On May 28, a new entertainment group, “The Temple Players,” appeared in the Command Area to give their first performance in the 11th H.Q. Division at Temple Hill. The Players, composed entirely of officers, chose George Bernard Shaw’s full-length play, Arms and the Man, for their debut. This would be the first time a straight play had been attempted in Changi. It had quirky characters, an absurd plot, and scintillating dialogue barbed with typical Shavian wit. But, given the circumstances, it was also a provocative choice. In the words of one critic, Shaw’s play was a “comedy that mocked war, propaganda, lies, and false heroism.”[i] Arms and the Man would engage audiences in a way that the Variety Shows and Revues did not, and it proved to be hugely popular with the POWs.

Programme cover for Arms and the Man. Desmond Bettany.

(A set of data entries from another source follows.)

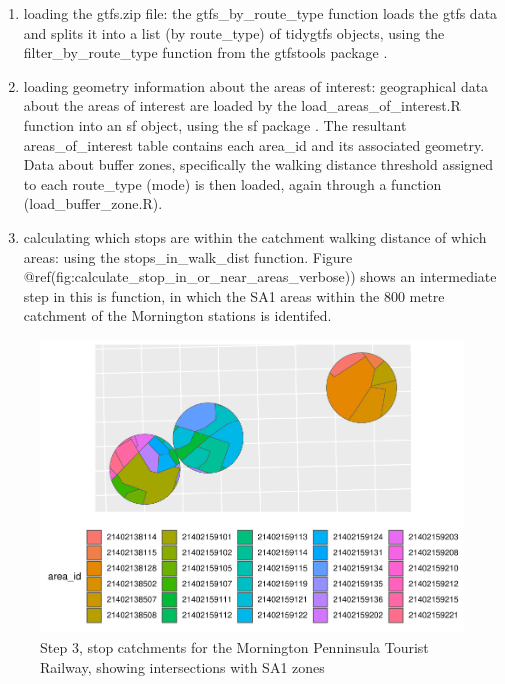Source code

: \documentclass[preprint, 3p,
authoryear]{elsarticle} %
\begin{document}
\begin{enumerate}
\def\labelenumi{(\arabic{enumi})}
\item
  loading the gtfs.zip file: the gtfs\_by\_route\_type function loads
  the gtfs data and splits it into a list (by route\_type) of tidygtfs
  objects, using the filter\_by\_route\_type function from the gtfstools
  package \citep{filter_GTFS_by_mode}.
\item
  loading geometry information about the areas of interest: geographical
  data about the areas of interest are loaded by the
  load\_areas\_of\_interest.R function into an sf object, using the sf
  package \citep{R-sf}. The resultant areas\_of\_interest table contains
  each area\_id and its associated geometry. Data about buffer zones,
  specifically the walking distance threshold assigned to each
  route\_type (mode) is then loaded, again through a function
  (load\_buffer\_zone.R).
\item
  calculating which stops are within the catchment walking distance of
  which areas: using the stops\_in\_walk\_dist function. Figure
  @ref(fig:calculate\_stop\_in\_or\_near\_areas\_verbose)) shows an
  intermediate step in this is function, in which the SA1 areas within
  the 800 metre catchment of the Mornington stations is identifed.
\end{enumerate}

\begin{figure}
\includegraphics[width=1\linewidth]{Leveraging_GTFS_to_assess_transit_supply_Transport_Geography_files/figure-latex/calculate_stop_in_or_near_areas_verbose-1} \caption{Step 3, stop catchments for the Mornington Penninsula Tourist Railway, showing intersections with SA1 zones}\label{fig:calculate_stop_in_or_near_areas_verbose}
\end{figure}
\end{document}

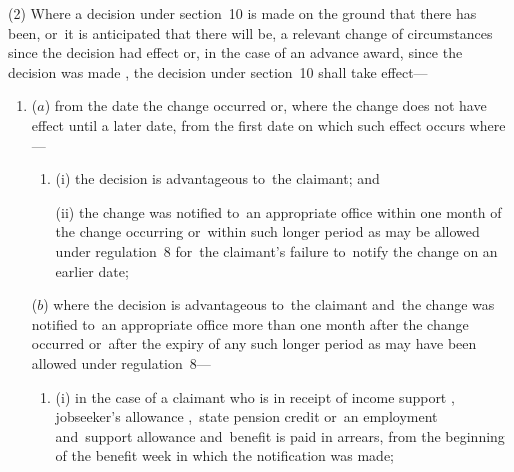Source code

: \documentclass[12pt,a4paper]{article}
\begin{document}
(2) Where a decision under section~10 is made on the ground that there has been, or~it is anticipated that there will be, a relevant change of circumstances since the decision 
had effect  %
or, in the case of an advance award, since the decision was made%
, the decision under section~10 shall take effect—
\begin{enumerate}\item[]
%

($a$) from the date the change occurred or, where the change does not have effect until a later date, from the first date on which such effect occurs where---
\begin{enumerate}\item[]
(i) the decision is advantageous to~the claimant; and

(ii) the change was notified to~an appropriate office within one month of the change occurring or~within such longer period as may be allowed under regulation~8 for~the claimant’s failure to~notify the change on an earlier date;
\end{enumerate}

($b$) where the decision is advantageous to~the claimant and~the change was notified to~an appropriate office more than one month after the change occurred or~after the expiry of any such longer period as may have been allowed under regulation~8—
\begin{enumerate}\item[]
(i) in the case of a claimant who is in receipt of income support%
, jobseeker's allowance%
,~state pension credit or~an employment and~support allowance  %
and~benefit is paid in arrears, from the beginning of the benefit week in which the notification was made;


\end{enumerate}
\end{enumerate}
\end{document}
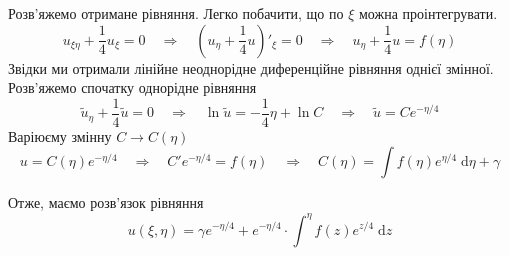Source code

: Розв'яжемо отримане рівняння. Легко побачити, що по $\xi$ можна проінтегрувати. 
\begin{equation*}
    u_{\xi\eta} + \frac{1}{4}u_\xi = 0
    \quad\Rightarrow\quad
    \left(u_\eta + \frac{1}{4}u\right)'_\xi = 0
    \quad\Rightarrow\quad
    u_\eta + \frac{1}{4}u = f(\eta)
\end{equation*}
Звідки ми отримали лінійне неоднорідне диференційне рівняння однієї змінної. Розв'яжемо спочатку однорідне рівняння
\begin{equation*}
    \tilde{u}_\eta + \frac{1}{4}\tilde{u} = 0
    \quad\Rightarrow\quad
    \ln\tilde{u} = -\frac{1}{4}\eta + \ln C 
    \quad\Rightarrow\quad
    \tilde{u} = Ce^{-\eta/4} 
\end{equation*}
Варіюєму змінну $C \to C(\eta)$
\begin{equation*}
    u = C(\eta)e^{-\eta/4} 
    \quad\Rightarrow\quad
    C'e^{-\eta/4} = f(\eta)
    \quad\Rightarrow\quad
    C(\eta) = \int f(\eta) e^{\eta/4} \;\mathrm{d}\eta + \gamma
\end{equation*}

Отже, маємо розв'язок рівняння
\begin{equation}
    u(\xi,\eta) = \gamma e^{-\eta/4} + e^{-\eta/4} \cdot \int^\eta f(z) e^{z/4} \;\mathrm{d}z
\end{equation} 


%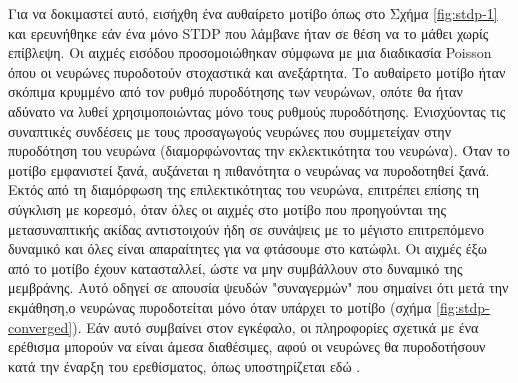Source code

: \documentclass[12pt]{report}
\begin{document}
Για να δοκιμαστεί αυτό, εισήχθη ένα αυθαίρετο μοτίβο όπως στο Σχήμα \ref{fig:stdp-1} και ερευνήθηκε εάν ένα μόνο \textlatin{STDP} που λάμβανε ήταν σε θέση να το μάθει χωρίς επίβλεψη. Οι αιχμές εισόδου προσομοιώθηκαν σύμφωνα με μια διαδικασία \textlatin{Poisson} όπου οι νευρώνες πυροδοτούν στοχαστικά και ανεξάρτητα. Το αυθαίρετο μοτίβο ήταν σκόπιμα κρυμμένο από τον ρυθμό πυροδότησης των νευρώνων, οπότε θα ήταν αδύνατο να λυθεί χρησιμοποιώντας μόνο τους ρυθμούς πυροδότησης. Ενισχύοντας τις συναπτικές συνδέσεις με τους προσαγωγούς νευρώνες που συμμετείχαν στην πυροδότηση του νευρώνα (διαμορφώνοντας την εκλεκτικότητα του νευρώνα). Όταν το μοτίβο εμφανιστεί ξανά, αυξάνεται η πιθανότητα ο νευρώνας να πυροδοτηθεί ξανά. Εκτός από τη διαμόρφωση της επιλεκτικότητας του νευρώνα, επιτρέπει επίσης τη σύγκλιση με κορεσμό, όταν όλες οι αιχμές στο μοτίβο που προηγούνται της μετασυναπτικής ακίδας αντιστοιχούν ήδη σε συνάψεις με το μέγιστο επιτρεπόμενο δυναμικό και όλες είναι απαραίτητες για να φτάσουμε στο κατώφλι. Οι αιχμές έξω από το μοτίβο έχουν κατασταλλεί, ώστε να μην συμβάλλουν στο δυναμικό της μεμβράνης. Αυτό οδηγεί σε απουσία ψευδών "συναγερμών" που σημαίνει ότι μετά την εκμάθηση,ο νευρώνας πυροδοτείται  μόνο όταν υπάρχει το μοτίβο (σχήμα \ref{fig:stdp-converged}). Εάν αυτό συμβαίνει στον εγκέφαλο, οι πληροφορίες σχετικά με ένα ερέθισμα μπορούν να είναι άμεσα διαθέσιμες, αφού οι νευρώνες θα πυροδοτήσουν κατά την έναρξη του ερεθίσματος, όπως υποστηρίζεται εδώ \cite{thorpe2001}.
\end{document}

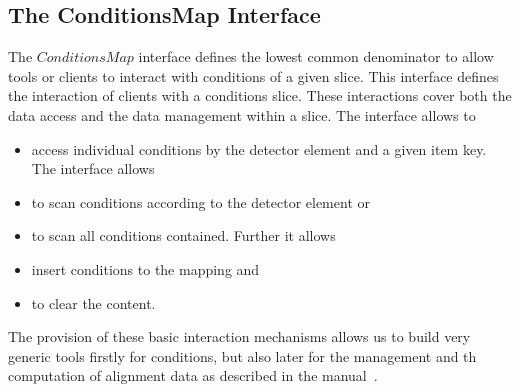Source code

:\documentclass[10pt,a4paper]{article}
\begin{document}
\subsection{The ConditionsMap Interface}
\label{subsec:ddcond-conditionsmap}

\noindent
The $ConditionsMap$ interface defines the lowest common denominator to
allow tools or clients to interact with conditions of a given slice.
This interface defines the interaction of clients with a conditions slice.
These interactions cover both the data access and the data management 
within a slice. The interface allows to
\begin{itemize}\itemcompact
\item access individual conditions by the detector element
and a given item key. The interface allows
\item to scan conditions according to the detector element or 
\item to scan all conditions contained. Further it allows 
\item insert conditions to the mapping and
\item to clear the content.
\end{itemize}
The provision of these basic interaction mechanisms allows us to build
very generic tools firstly for conditions, but also later for the
management and th computation of alignment data as described in
the \DDA manual~\cite{bib:ddalign-manual}.
\end{document}
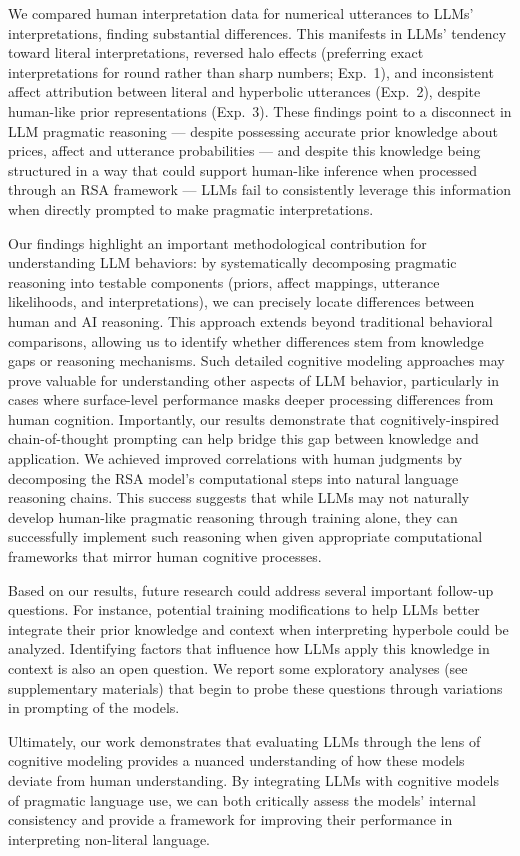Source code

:  We compared human interpretation data for numerical utterances to LLMs' interpretations, finding substantial differences.
This manifests in LLMs' tendency toward literal interpretations, reversed halo effects (preferring exact interpretations for round rather than sharp numbers; Exp.~1), and inconsistent affect attribution between literal and hyperbolic utterances (Exp.~2), despite human-like prior representations (Exp.~3).
These findings point to a disconnect in LLM pragmatic reasoning --- despite possessing accurate prior knowledge about prices, affect and utterance probabilities --- and despite this knowledge being structured in a way that could support human-like inference when processed through an RSA framework --- LLMs fail to consistently leverage this information when directly prompted to make pragmatic interpretations. 

Our findings highlight an important methodological contribution for understanding LLM behaviors: by systematically decomposing pragmatic reasoning into testable components (priors, affect mappings, utterance likelihoods, and interpretations), we can precisely locate differences between human and AI reasoning. 
This approach extends beyond traditional behavioral comparisons, allowing us to identify whether differences stem from knowledge gaps or reasoning mechanisms. Such detailed cognitive modeling approaches may prove valuable for understanding other aspects of LLM behavior, particularly in cases where surface-level performance masks deeper processing differences from human cognition.
Importantly, our results demonstrate that cognitively-inspired chain-of-thought prompting can help bridge this gap between knowledge and application. We achieved improved correlations with human judgments by decomposing the RSA model's computational steps into natural language reasoning chains. This success suggests that while LLMs may not naturally develop human-like pragmatic reasoning through training alone, they can successfully implement such reasoning when given appropriate computational frameworks that mirror human cognitive processes.

Based on our results, future research could address several important follow-up questions. For instance, potential training modifications to help LLMs better integrate their prior knowledge and context when interpreting hyperbole could be analyzed. Identifying factors that influence how LLMs apply this knowledge in context is also an open question. We report some exploratory analyses (see supplementary materials) that begin to probe these questions through variations in prompting of the models.

Ultimately, our work demonstrates that evaluating LLMs through the lens of cognitive modeling provides a nuanced understanding of how these models deviate from human understanding. By integrating LLMs with cognitive models of pragmatic language use, we can both critically assess the models' internal consistency and provide a framework for improving their performance in interpreting non-literal language.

Courtesy of the Bettany Family.

Unfortunately, the opening night’s performance in their open-air theatre was rained out, and had to be postponed until the following day. And the performance that Australian S.M.O.[1] Albert Coates saw on the 31st also got rained out in a fierce storm: “Near the end rain stopped the play and we made for camp. We were soaked in a minute, blue with cold, wind blowing branches off trees off right and left, nearest approach to hurricane I’ve seen.”[ii] With the coming rainy season, foreshadowed by drenching tropical squalls (deemed “Sumatras”), there was now a determined effort by the Divisional Concert Parties to acquire indoor performance spaces. Indoor theatres would allow them to do more than keep the rain off themselves and their audiences; they would increase the performers’ abilities to project their voices so they could be heard more easily. And, as electricity was slowly being restored to the different Areas of Changi, lighting effects, combined with scenery, would greatly enhance a show’s effectiveness. Most of all it would give the theatrical producers an opportunity to create the atmosphere of attending a real theatre back home. Unfortunately, these indoor spaces would also limit the size of audiences.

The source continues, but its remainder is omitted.